In Lebanon, the war has taken on a different but equally devastating form. Israeli airstrikes targeting Hezbollah infrastructure have triggered mass displacement on a scale that recalls previous conflicts. More than one million people—roughly a fifth of the population—have been forced from their homes. In the first wave alone, at least 30,000 fled within hours of overnight bombardments.
The social fabric of the country, already weakened by economic collapse, is under extreme strain. Public institutions are overwhelmed. Some 700 shelters, many of them schools, now host over 130,000 displaced individuals, while countless others rely on informal networks for survival.
Testimonies from the ground reveal a climate of pervasive fear. In Beirut, even areas once considered relatively safe are now exposed to strikes. In the Christian district of Gemmayzeh, a Franciscan monastery has become a refuge for around 150 people, despite lacking even a proper shelter. Children react to any loud noise as if it were an explosion. For many, the psychological toll rivals the physical danger.
Yet amid the chaos, ecclesial structures have become critical nodes of resilience. Parishes, monasteries, and Church-run organizations are providing food, shelter, and medical assistance, often stepping in where the state cannot. Humanitarian convoys, including those coordinated by Catholic networks, continue to reach some of the hardest-hit areas, though access remains precarious.

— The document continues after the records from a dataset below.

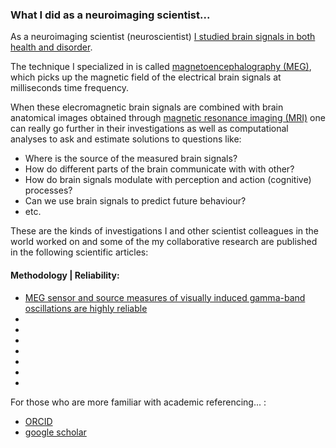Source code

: ### What I did as a neuroimaging scientist...

As a neuroimaging scientist (neuroscientist) [I studied brain signals in both health and disorder](https://github.com/hengrumay/brain_dances). 

The technique I specialized in is called [magnetoencephalography (MEG)](http://megcommunity.org/what-is-meg), 
which picks up the magnetic field of the electrical brain signals at milliseconds time frequency. 

When these elecromagnetic brain signals are combined with brain anatomical images obtained through 
[magnetic resonance imaging (MRI)](https://en.wikipedia.org/wiki/Magnetic_resonance_imaging) 
one can really go further in their investigations as well as computational analyses to ask and estimate solutions to questions 
like: 
  - Where is the source of the measured brain signals? 
  - How do different parts of the brain communicate with with other?
  - How do brain signals modulate with perception and action (cognitive) processes? 
  - Can we use brain signals to predict future behaviour? 
  - etc. 

These are the kinds of investigations I and other scientist colleagues in the world worked on
and some of the my collaborative research are published in the following scientific articles:

#### Methodology | Reliability: 
- [MEG sensor and source measures of visually induced gamma-band oscillations are highly reliable](https://doi.org/10.1016/j.neuroimage.2016.05.006)
- []()
- []()
- []()
- []()
- []()
- []()
- []()


For those who are more familiar with academic referencing... :     
<!-- (- [ResearchGate](https://www.researchgate.net/profile/H_Rm_Tan2) ) -->

- [ORCID](http://orcid.org/0000-0003-2109-0781) 
- [google scholar](https://scholar.google.com/citations?hl=en&user=dYvmLyMAAAAJ&view_op=list_works&gmla=AJsN-F605v5T0dj_KdhP2FNbxZXz5HDUnEoZWVTI6Z-ZmGvPtEdL5GJMKF8bZ36DB667bQQiaMz1_o1LR76E2xQPOu_4IagLBg)


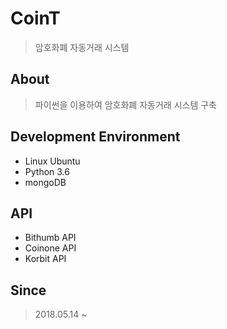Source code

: # CoinT
> 암호화폐 자동거래 시스템

## About
> 파이썬을 이용하여 암호화폐 자동거래 시스템 구축

## Development Environment
- Linux Ubuntu
- Python 3.6
- mongoDB

## API
- Bithumb API
- Coinone API
- Korbit API

## Since
> 2018.05.14 ~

The Apostolic Nuncio to Lebanon, returning from a mission to the country’s southern villages, described landscapes emptied of life: rubble, silence, and the intermittent sound of shelling. His message to those he encountered—Christians, Muslims, and mixed communities alike—was one of proximity, peace, and hope. But even he acknowledged the obvious: this is war.
Overlaying these local crises is a broader geopolitical escalation. The confrontation between the United States, Israel, and Iran has extended into strategic domains such as the Strait of Hormuz, through which a fifth of the world’s oil supply typically passes. Disruptions there have driven crude prices above 100 dollars per barrel, raising fears of a global economic shock.
Casualty figures continue to climb: more than 1,300 dead in Iran, hundreds in Lebanon, and dozens in Israel and among U.S. forces. Thousands more have been injured. The scale and intensity of the conflict suggest that containment is becoming increasingly difficult.
For the Vatican, however, the most alarming trend may not be the military escalation itself, but its long-term demographic and cultural consequences. According to Aid to the Church in Need, the Christian presence in the Middle East—already diminished by decades of conflict—faces the risk of near disappearance. Migration, driven by insecurity and lack of prospects, is steadily eroding communities that trace their roots back two millennia.
The question, then, is no longer only how to end the war, but what will remain once it is over.
In this context, the Church’s insistence on dialogue, its rejection of religiously framed violence, and its emphasis on unity—both internal and external—appear less as abstract principles than as strategic imperatives. Whether they will be sufficient to counter the logic of war remains uncertain.
But as Parolin’s intervention in Rome makes clear, the Holy See is determined to continue articulating them—even as the space for listening grows ever narrower.